TaPL Summary Part 1: Untyped Arithmetic and Proofs about Languages

January 16, 2019

I've recently been reading Types and Programming Languages (TaPL) and figured I should take notes while I do so. This is from Chapter 3, Untyped Arithmetic. I will try to explain the contents from Chapter 1 and 2 as needed but will keep to explaining the simple arithmetic language described in chapter 3 as well as showing how we can investigate it using Operational Semantics.

The main goal here will be to understand the difference between syntax and semantics as well as learning a formal method of looking at languages. We will explore how these formal definitions help us in examining characteristics of a language and seeing how theoretical computer scientists analyze languages.

The numbering of theorems and definitions will follow the same numbering as the ones in TaPL, so if you own a copy of the book you can refer to the actual book to see the proof but the goal of this post is to show a broad overview of the chapter so I will omit things that should feel self evident.

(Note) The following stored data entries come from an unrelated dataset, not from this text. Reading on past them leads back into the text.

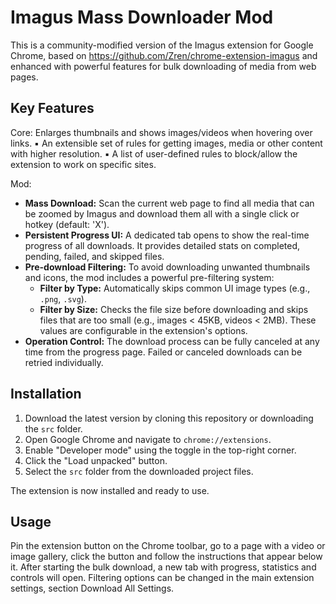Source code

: # Imagus Mass Downloader Mod

This is a community-modified version of the Imagus extension for Google Chrome, based on https://github.com/Zren/chrome-extension-imagus and enhanced with powerful features for bulk downloading of media from web pages.

## Key Features
Core:
Enlarges thumbnails and shows images/videos when hovering over links.
▪ An extensible set of rules for getting images, media or other content with higher resolution.
▪ A list of user-defined rules to block/allow the extension to work on specific sites.

Mod:
- **Mass Download:** Scan the current web page to find all media that can be zoomed by Imagus and download them all with a single click or hotkey (default: 'X').
- **Persistent Progress UI:** A dedicated tab opens to show the real-time progress of all downloads. It provides detailed stats on completed, pending, failed, and skipped files.
- **Pre-download Filtering:** To avoid downloading unwanted thumbnails and icons, the mod includes a powerful pre-filtering system:
  - **Filter by Type:** Automatically skips common UI image types (e.g., `.png`, `.svg`).
  - **Filter by Size:** Checks the file size before downloading and skips files that are too small (e.g., images < 45KB, videos < 2MB). These values are configurable in the extension's options.
- **Operation Control:** The download process can be fully canceled at any time from the progress page. Failed or canceled downloads can be retried individually.

## Installation

1. Download the latest version by cloning this repository or downloading the `src` folder.
2. Open Google Chrome and navigate to `chrome://extensions`.
3. Enable "Developer mode" using the toggle in the top-right corner.
4. Click the "Load unpacked" button.
5. Select the `src` folder from the downloaded project files.

The extension is now installed and ready to use.

## Usage
Pin the extension button on the Chrome toolbar, go to a page with a video or image gallery, click the button and follow the instructions that appear below it. After starting the bulk download, a new tab with progress, statistics and controls will open. Filtering options can be changed in the main extension settings, section Download All Settings.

Defining the language syntax

The syntax for the simple language we will be looking at is shown below:

t ::=
  true
  false
  if t then t else t
  0
  succ t //successor
  pred t //predecessor
  iszero t

Note that there is no type distinction between natural numbers and booleans. This defines a term t which can be combined to form "sentences" in our syntax, which are also terms. We can write things like if true then 0 else 0 and succ (pred (succ 0)) and if (iszero 0) then true else false. We don't actually define how parentheses are evaluated but we add them in our examples for clarity.

We don't explain how our syntax is evaluated, so our language currently lacks any meaning, or semantics. We will add semantics in the next section. It is also of note that we don't define common arithmetic regarding the natural numbers such as addition or subtraction, but one can see how those operations can be expressed as a combination of succ and pred, if we take succ 0 to mean 1 and pred (succ (succ 0)) to also mean 1.

There are a few formal ways to construct this syntax, namely through induction, inference rules, and construction. I want to show how inference rules are expressed, so the reader can more easily understand the notation of transition functions which show up in the next section when we define our semantics. Our goal is to define the set $\mathcal{T}$ which is the set of all possible terms in our syntax.

\mathtt{true} \in \mathcal{T} \quad \mathtt{false} \in \mathcal{T} \quad 0 \in \mathcal{T} \\ \cfrac{\mathtt{t_1} \in \mathcal{T}}{\mathtt{succ\ t_1} \in \mathcal{T}} \quad \cfrac{\mathtt{t_1} \in \mathcal{T}}{\mathtt{pred\ t_1} \in \mathcal{T}} \quad \cfrac{\mathtt{t_1} \in \mathcal{T}}{\mathtt{iszero\ t_1} \in \mathcal{T}} \\ \cfrac{ \mathtt{t_1} \in \mathcal{T} \quad \mathtt{t_2} \in \mathcal{T} \quad \mathtt{t_3} \in \mathcal{T} } { \mathtt{if\ t_1\ then\ t_2\ else\ t_3} \in \mathcal{T} }

The notation shows how one can infer the bottom conclusion if the meta variables (ex: $\mathtt{t_1}$ ) in the top part satisfy the conditions above it. We can express the infinite set of possible syntactic statements $\mathcal{T}$ in a finite set of rules because we have these meta variables (ex: if (iszero 0) then true else false is contained within $\mathtt{if\ t_1\ then\ t_2\ else\ t_3}$ ). Conclusions with no conditions are called axioms.

Initially, we will investigate a reduced subset of this language dealing with only the boolean arithmetic:

t ::=
  true
  false
  if t then t else t

Syntax, Semantics, and Evaluation

Our language now has syntax and we are ready to add meaning, or semantics. For example, the terms iszero true or if 0 then t else t are syntactically valid, but they should feel "meaningless" in practice. Semantics provides us with a way to understand what kinds of terms have meaning and which ones do not.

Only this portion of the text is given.